A ‘Medium’ protection level for instance would ensure strong password authentication, logging – see below – and access granted only to a few ID pattern. An ID pattern could for example be ‘*@mycompany.com’ or ‘*geyres@{yahoo,gmail}.com’, meaning that only people in my company and members of my family would have access. I am not running here into the details of how to define access rights or role, I am sure you get the idea.

The trick is to rely on third parties that would provide classification, population, protection profile and policy services. Classifications would make it possible for both users and device producers to align on tags for the data, so that users can either validate predefined classifications or edit them based on standard and meaningful scales. Likewise, populations names would standardize ways to list who or which patterns the user grants access to their data; protection profiles would give names to a consistent set of security functions and policies would bundle the whole under the user’s ID.

In that way, the device producer would be able to pre-configure their “thing” for me at order time just by checking my own requirements as already published under my policy via some policy registrar. I would be able to adjust further as needed thanks to the interface to the device, but I might not even have to.

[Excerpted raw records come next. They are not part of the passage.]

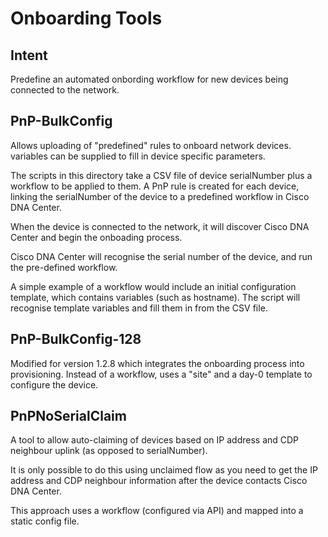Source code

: # Onboarding Tools

## Intent 
Predefine an automated onbording workflow for new devices being connected to the network.

## PnP-BulkConfig
Allows uploading of "predefined" rules to onboard network devices.
variables can be supplied to fill in device specific parameters.

The scripts in this directory take a CSV file of device serialNumber plus a workflow to be applied to them.
A PnP rule is created for each device, linking the serialNumber of the device to a predefined workflow in Cisco DNA Center.

When the device is connected to the network, it will discover Cisco DNA Center and begin the onboading process.

Cisco DNA Center will recognise the serial number of the device, and run the pre-defined workflow.

A simple example of a workflow would include an initial configuration template, which contains variables (such as hostname).
The script will recognise template variables and fill them in from the CSV file.


## PnP-BulkConfig-128
Modified for version 1.2.8 which integrates the onboarding process into provisioning.
Instead of a workflow, uses a "site" and a day-0 template to configure the device.

## PnPNoSerialClaim
A tool to allow auto-claiming of devices based on IP address and CDP neighbour uplink (as opposed to serialNumber).

It is only possible to do this using unclaimed flow as you need to get the IP address and CDP neighbour information after the 
device contacts Cisco DNA Center.

This approach uses a workflow (configured via API) and mapped into a static config file.
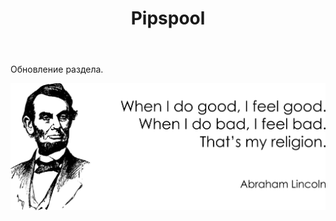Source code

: ﻿---
layout: post-ea

title: Pipspool
meta: Pipspool.
logo: pipspool.png
order: 2

category: comics

lang: ru
ref: pipspool
---

Обновление раздела.

<a data-fancybox="gallery" href="/img/programming/Lincoln.png"><img src="/img/programming/Lincoln.png" alt=""></a>
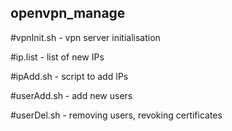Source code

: ## openvpn_manage

#vpnInit.sh - vpn server initialisation

#ip.list - list of new IPs

#ipAdd.sh - script to add IPs

#userAdd.sh - add new users

#userDel.sh - removing users, revoking certificates
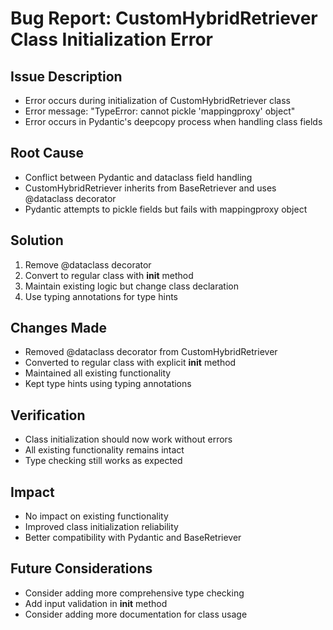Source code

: # Bug Report: CustomHybridRetriever Class Initialization Error

## Issue Description
- Error occurs during initialization of CustomHybridRetriever class
- Error message: "TypeError: cannot pickle 'mappingproxy' object"
- Error occurs in Pydantic's deepcopy process when handling class fields

## Root Cause
- Conflict between Pydantic and dataclass field handling
- CustomHybridRetriever inherits from BaseRetriever and uses @dataclass decorator
- Pydantic attempts to pickle fields but fails with mappingproxy object

## Solution
1. Remove @dataclass decorator
2. Convert to regular class with __init__ method
3. Maintain existing logic but change class declaration
4. Use typing annotations for type hints

## Changes Made
- Removed @dataclass decorator from CustomHybridRetriever
- Converted to regular class with explicit __init__ method
- Maintained all existing functionality
- Kept type hints using typing annotations

## Verification
- Class initialization should now work without errors
- All existing functionality remains intact
- Type checking still works as expected

## Impact
- No impact on existing functionality
- Improved class initialization reliability
- Better compatibility with Pydantic and BaseRetriever

## Future Considerations
- Consider adding more comprehensive type checking
- Add input validation in __init__ method
- Consider adding more documentation for class usage 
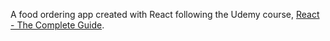 A food ordering app created with React following the Udemy course, [React - The Complete Guide](https://www.udemy.com/course/react-the-complete-guide-incl-redux).

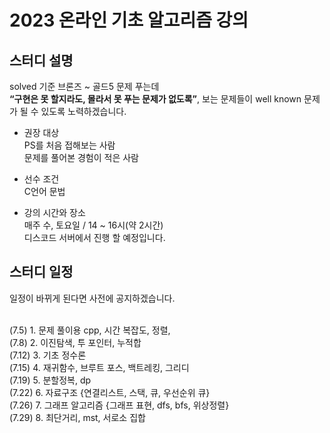 # 2023 온라인 기초 알고리즘 강의


## 스터디 설명  
 solved 기준 브론즈 ~ 골드5 문제 푸는데  
 **“구현은 못 할지라도, 몰라서 못 푸는 문제가 없도록”**, 보는 문제들이 well known 문제가 될 수 있도록 노력하겠습니다.
 

* 권장 대상  
 PS를 처음 접해보는 사람  
 문제를 풀어본 경험이 적은 사람  

* 선수 조건  
 C언어 문법

* 강의 시간와 장소  
 매주 수, 토요일 / 14 ~ 16시(약 2시간)  
 디스코드 서버에서 진행 할 예정입니다.  

## 스터디 일정  
 일정이 바뀌게 된다면 사전에 공지하겠습니다. 
 </br></br>

 (7.5) 1. 문제 풀이용 cpp, 시간 복잡도, 정렬,   
 (7.8) 2. 이진탐색, 투 포인터, 누적합  
 (7.12) 3. 기초 정수론  
 (7.15) 4. 재귀함수, 브루트 포스, 백트레킹, 그리디  
 (7.19) 5. 분할정복, dp  
 (7.22) 6. 자료구조 {연결리스트, 스택, 큐, 우선순위 큐}  
 (7.26) 7. 그래프 알고리즘 {그래프 표현, dfs, bfs, 위상정렬}  
(7.29) 8. 최단거리, mst, 서로소 집합  
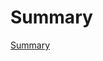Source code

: # Summary
[Summary]([https://www.youtube.com/watch?v=XnSh_pZ8q_I](https://www.canva.com/design/DAF0YF7yRtc/KnFMyuAvjnV9Nn3248yZ2w/view?utm_content=DAF0YF7yRtc&utm_campaign=designshare&utm_medium=link&utm_source=editor)https://www.canva.com/design/DAF0YF7yRtc/KnFMyuAvjnV9Nn3248yZ2w/view?utm_content=DAF0YF7yRtc&utm_campaign=designshare&utm_medium=link&utm_source=editor)
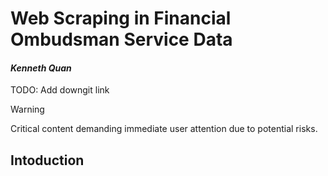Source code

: Web Scraping in Financial Ombudsman Service Data
=============================

#### *Kenneth Quan*

TODO: Add downgit link

> [!WARNING]  
> Critical content demanding immediate user attention due to potential risks.

## Intoduction
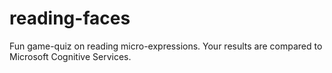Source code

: # reading-faces
Fun game-quiz on reading micro-expressions. Your results are compared to Microsoft Cognitive Services. 
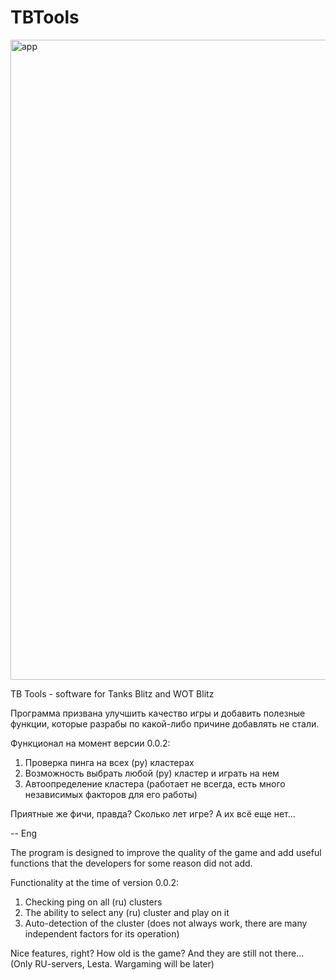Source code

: # TBTools
<img width="1024" height="1024" alt="app" src="https://github.com/user-attachments/assets/c0233fbe-b50a-43e1-949c-f6f7a3e9459e" />

TB Tools - software for Tanks Blitz and WOT Blitz

Программа призвана улучшить качество игры и добавить полезные функции, которые разрабы по какой-либо причине добавлять не стали. 

Функционал на момент версии 0.0.2: 

1) Проверка пинга на всех (ру) кластерах
2) Возможность выбрать любой (ру) кластер и играть на нем
3) Автоопределение кластера (работает не всегда, есть много независимых факторов для его работы)

Приятные же фичи, правда? Сколько лет игре? А их всё еще нет... 


-- Eng

The program is designed to improve the quality of the game and add useful functions that the developers for some reason did not add.

Functionality at the time of version 0.0.2:

1) Checking ping on all (ru) clusters
2) The ability to select any (ru) cluster and play on it
3) Auto-detection of the cluster (does not always work, there are many independent factors for its operation)

Nice features, right? How old is the game? And they are still not there... (Only RU-servers, Lesta. Wargaming will be later) 

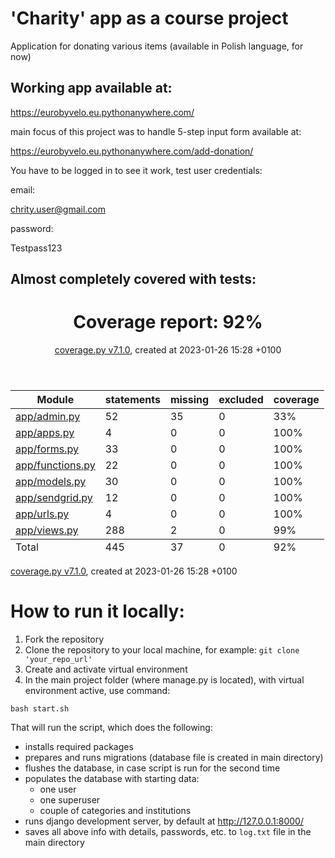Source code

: # 'Charity' app as a course project
Application for donating various items (available in Polish language, for now)

## Working app available at:
https://eurobyvelo.eu.pythonanywhere.com/

main focus of this project was to handle 5-step input form available at:

https://eurobyvelo.eu.pythonanywhere.com/add-donation/

You have to be logged in to see it work, test user credentials:

email:

chrity.user@gmail.com

password:

Testpass123

## Almost completely covered with tests:

<header>
    <div class="content">
        <h1>Coverage report:
            <span class="pc_cov">92%</span>
        </h1>
        <p class="text">
            <a class="nav" href="https://coverage.readthedocs.io">coverage.py v7.1.0</a>,
            created at 2023-01-26 15:28 +0100
        </p>
    </div>
</header>
<main id="index">
    <table class="index" data-sortable>
        <thead>
            <tr class="tablehead" title="Click to sort">
                <th class="name left" aria-sort="none" data-shortcut="n">Module</th>
                <th aria-sort="none" data-default-sort-order="descending" data-shortcut="s">statements</th>
                <th aria-sort="none" data-default-sort-order="descending" data-shortcut="m">missing</th>
                <th aria-sort="none" data-default-sort-order="descending" data-shortcut="x">excluded</th>
                <th class="right" aria-sort="none" data-shortcut="c">coverage</th>
            </tr>
        </thead>
        <tbody>
            <tr class="file">
                <td class="name left"><a href="d_5f5a17c013354698_admin_py.html">app/admin.py</a></td>
                <td>52</td>
                <td>35</td>
                <td>0</td>
                <td class="right" data-ratio="17 52">33%</td>
            </tr>
            <tr class="file">
                <td class="name left"><a href="d_5f5a17c013354698_apps_py.html">app/apps.py</a></td>
                <td>4</td>
                <td>0</td>
                <td>0</td>
                <td class="right" data-ratio="4 4">100%</td>
            </tr>
            <tr class="file">
                <td class="name left"><a href="d_5f5a17c013354698_forms_py.html">app/forms.py</a></td>
                <td>33</td>
                <td>0</td>
                <td>0</td>
                <td class="right" data-ratio="33 33">100%</td>
            </tr>
            <tr class="file">
                <td class="name left"><a href="d_5f5a17c013354698_functions_py.html">app/functions.py</a></td>
                <td>22</td>
                <td>0</td>
                <td>0</td>
                <td class="right" data-ratio="22 22">100%</td>
            </tr>
            <tr class="file">
                <td class="name left"><a href="d_5f5a17c013354698_models_py.html">app/models.py</a></td>
                <td>30</td>
                <td>0</td>
                <td>0</td>
                <td class="right" data-ratio="30 30">100%</td>
            </tr>
            <tr class="file">
                <td class="name left"><a href="d_5f5a17c013354698_sendgrid_py.html">app/sendgrid.py</a></td>
                <td>12</td>
                <td>0</td>
                <td>0</td>
                <td class="right" data-ratio="12 12">100%</td>
            </tr>
            <tr class="file">
                <td class="name left"><a href="d_5f5a17c013354698_urls_py.html">app/urls.py</a></td>
                <td>4</td>
                <td>0</td>
                <td>0</td>
                <td class="right" data-ratio="4 4">100%</td>
            </tr>
            <tr class="file">
                <td class="name left"><a href="d_5f5a17c013354698_views_py.html">app/views.py</a></td>
                <td>288</td>
                <td>2</td>
                <td>0</td>
                <td class="right" data-ratio="286 288">99%</td>
            </tr>
        </tbody>
        <tfoot>
            <tr class="total">
                <td class="name left">Total</td>
                <td>445</td>
                <td>37</td>
                <td>0</td>
                <td class="right" data-ratio="408 445">92%</td>
            </tr>
        </tfoot>
    </table>
</main>
<footer>
    <div class="content">
        <p>
            <a class="nav" href="https://coverage.readthedocs.io">coverage.py v7.1.0</a>,
            created at 2023-01-26 15:28 +0100
        </p>
    </div>
</footer>



# How to run it locally:
1. Fork the repository
2. Clone the repository to your local machine, for example:
`git clone 'your_repo_url'`
3. Create and activate virtual environment
4. In the main project folder (where manage.py is located), with virtual environment active, use command:

`bash start.sh`

That will run the script, which does the following:
- installs required packages
- prepares and runs migrations (database file is created in main directory)
- flushes the database, in case script is run for the second time
- populates the database with starting data:
    - one user
    - one superuser
    - couple of categories and institutions
- runs django development server, by default at http://127.0.0.1:8000/
- saves all above info with details, passwords, etc. to `log.txt` file in the main directory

Finally, as part of the protection profile, the device would be expected to enable – or to come with the possibility of – some form of logging, namely, I as a user would like to be able to track and review details on the transactions made. Typically, if my data have been accessed by third parties, I might like to have the possibility to review the list of such accesses. Of course, the producer will need to make provision for such features and to ensure logs are securely written somewhere within their systems, but they do not need to build all the machinery. Many of the reporting services, for example, can be provided be a third party, specializing in analytics and reporting dashboards.

A lot more details could be given to this high level functional breakdown, but I hope I have given enough to articulate the level of challenges the IoT raises in terms of totally reversing the traditional security architectures. Most likely is the fact that this is not what we are going to witness, and probably the offers by the device producers will be a lot simpler. My point here is to raise the concern that if that should happen, as the underlaying security model would then be much poorer in features, we would be bound to experience much worse conditions for security and privacy than if a route such as the one I depicted should be followed. Not because of poor technology, but because of poor security design.